Retype every entry precisely and keep each line whole.

——

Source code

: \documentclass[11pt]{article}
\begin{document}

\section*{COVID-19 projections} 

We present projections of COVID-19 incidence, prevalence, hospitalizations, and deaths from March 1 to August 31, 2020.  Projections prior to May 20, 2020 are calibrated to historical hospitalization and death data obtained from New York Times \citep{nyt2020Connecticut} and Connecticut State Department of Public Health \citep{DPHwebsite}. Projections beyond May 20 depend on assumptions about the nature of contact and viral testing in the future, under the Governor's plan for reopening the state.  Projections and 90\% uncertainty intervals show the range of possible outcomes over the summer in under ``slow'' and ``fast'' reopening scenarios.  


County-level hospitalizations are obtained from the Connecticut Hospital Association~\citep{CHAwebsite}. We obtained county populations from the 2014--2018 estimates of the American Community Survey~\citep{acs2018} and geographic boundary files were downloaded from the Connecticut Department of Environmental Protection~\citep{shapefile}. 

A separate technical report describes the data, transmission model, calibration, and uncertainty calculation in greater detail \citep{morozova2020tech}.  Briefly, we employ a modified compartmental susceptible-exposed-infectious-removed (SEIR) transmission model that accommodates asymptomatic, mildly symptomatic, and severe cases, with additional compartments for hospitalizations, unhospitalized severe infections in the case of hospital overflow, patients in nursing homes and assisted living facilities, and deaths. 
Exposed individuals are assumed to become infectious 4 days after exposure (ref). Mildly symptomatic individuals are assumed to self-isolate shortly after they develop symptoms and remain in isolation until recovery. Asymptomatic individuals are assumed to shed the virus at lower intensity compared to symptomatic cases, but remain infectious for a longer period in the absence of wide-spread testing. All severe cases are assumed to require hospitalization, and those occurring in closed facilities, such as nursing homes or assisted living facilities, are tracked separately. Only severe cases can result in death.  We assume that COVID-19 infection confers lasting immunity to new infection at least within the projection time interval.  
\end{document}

——

EXPECTED OUTPUT:
Source code

: \documentclass[11pt]{article}
\begin{document}

\section*{COVID-19 projections} 

We present projections of COVID-19 incidence, prevalence, hospitalizations, and deaths from March 1 to August 31, 2020.  Projections prior to May 20, 2020 are calibrated to historical hospitalization and death data obtained from New York Times \citep{nyt2020Connecticut} and Connecticut State Department of Public Health \citep{DPHwebsite}. Projections beyond May 20 depend on assumptions about the nature of contact and viral testing in the future, under the Governor's plan for reopening the state.  Projections and 90\% uncertainty intervals show the range of possible outcomes over the summer in under ``slow'' and ``fast'' reopening scenarios.  


County-level hospitalizations are obtained from the Connecticut Hospital Association~\citep{CHAwebsite}. We obtained county populations from the 2014--2018 estimates of the American Community Survey~\citep{acs2018} and geographic boundary files were downloaded from the Connecticut Department of Environmental Protection~\citep{shapefile}. 

A separate technical report describes the data, transmission model, calibration, and uncertainty calculation in greater detail \citep{morozova2020tech}.  Briefly, we employ a modified compartmental susceptible-exposed-infectious-removed (SEIR) transmission model that accommodates asymptomatic, mildly symptomatic, and severe cases, with additional compartments for hospitalizations, unhospitalized severe infections in the case of hospital overflow, patients in nursing homes and assisted living facilities, and deaths. 
Exposed individuals are assumed to become infectious 4 days after exposure (ref). Mildly symptomatic individuals are assumed to self-isolate shortly after they develop symptoms and remain in isolation until recovery. Asymptomatic individuals are assumed to shed the virus at lower intensity compared to symptomatic cases, but remain infectious for a longer period in the absence of wide-spread testing. All severe cases are assumed to require hospitalization, and those occurring in closed facilities, such as nursing homes or assisted living facilities, are tracked separately. Only severe cases can result in death.  We assume that COVID-19 infection confers lasting immunity to new infection at least within the projection time interval.  
\end{document}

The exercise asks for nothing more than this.